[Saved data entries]

┄┄┄┄┄┄

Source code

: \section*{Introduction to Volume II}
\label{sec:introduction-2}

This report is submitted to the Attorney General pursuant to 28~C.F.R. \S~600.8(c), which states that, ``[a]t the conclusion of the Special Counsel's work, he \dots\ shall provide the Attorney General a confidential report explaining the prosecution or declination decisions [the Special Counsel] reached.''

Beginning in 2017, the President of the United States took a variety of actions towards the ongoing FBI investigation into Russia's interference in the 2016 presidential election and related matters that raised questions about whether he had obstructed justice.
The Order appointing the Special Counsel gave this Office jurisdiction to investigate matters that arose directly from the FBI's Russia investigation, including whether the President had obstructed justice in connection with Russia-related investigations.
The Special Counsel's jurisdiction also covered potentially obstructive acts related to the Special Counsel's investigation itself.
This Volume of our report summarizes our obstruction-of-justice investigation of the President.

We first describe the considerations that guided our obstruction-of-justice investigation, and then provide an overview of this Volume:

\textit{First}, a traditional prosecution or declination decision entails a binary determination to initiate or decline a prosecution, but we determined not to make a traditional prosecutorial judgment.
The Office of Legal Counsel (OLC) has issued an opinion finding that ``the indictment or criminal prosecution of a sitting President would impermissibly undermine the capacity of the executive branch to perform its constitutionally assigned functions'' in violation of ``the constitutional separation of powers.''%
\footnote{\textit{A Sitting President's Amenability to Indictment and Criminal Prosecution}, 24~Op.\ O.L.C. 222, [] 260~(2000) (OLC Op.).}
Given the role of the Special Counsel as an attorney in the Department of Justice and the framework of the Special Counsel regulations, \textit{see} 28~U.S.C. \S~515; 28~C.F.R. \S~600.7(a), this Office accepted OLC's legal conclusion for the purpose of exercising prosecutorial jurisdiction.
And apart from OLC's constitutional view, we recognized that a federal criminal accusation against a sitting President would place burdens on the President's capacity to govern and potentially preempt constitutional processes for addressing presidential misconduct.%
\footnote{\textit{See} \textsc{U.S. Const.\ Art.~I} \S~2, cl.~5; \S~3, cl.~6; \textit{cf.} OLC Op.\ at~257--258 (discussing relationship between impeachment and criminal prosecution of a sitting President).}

┄┄┄┄┄┄

From the entries above, pull out each line that includes "obstruction".

This Volume of our report summarizes our obstruction-of-justice investigation of the President.
We first describe the considerations that guided our obstruction-of-justice investigation, and then provide an overview of this Volume:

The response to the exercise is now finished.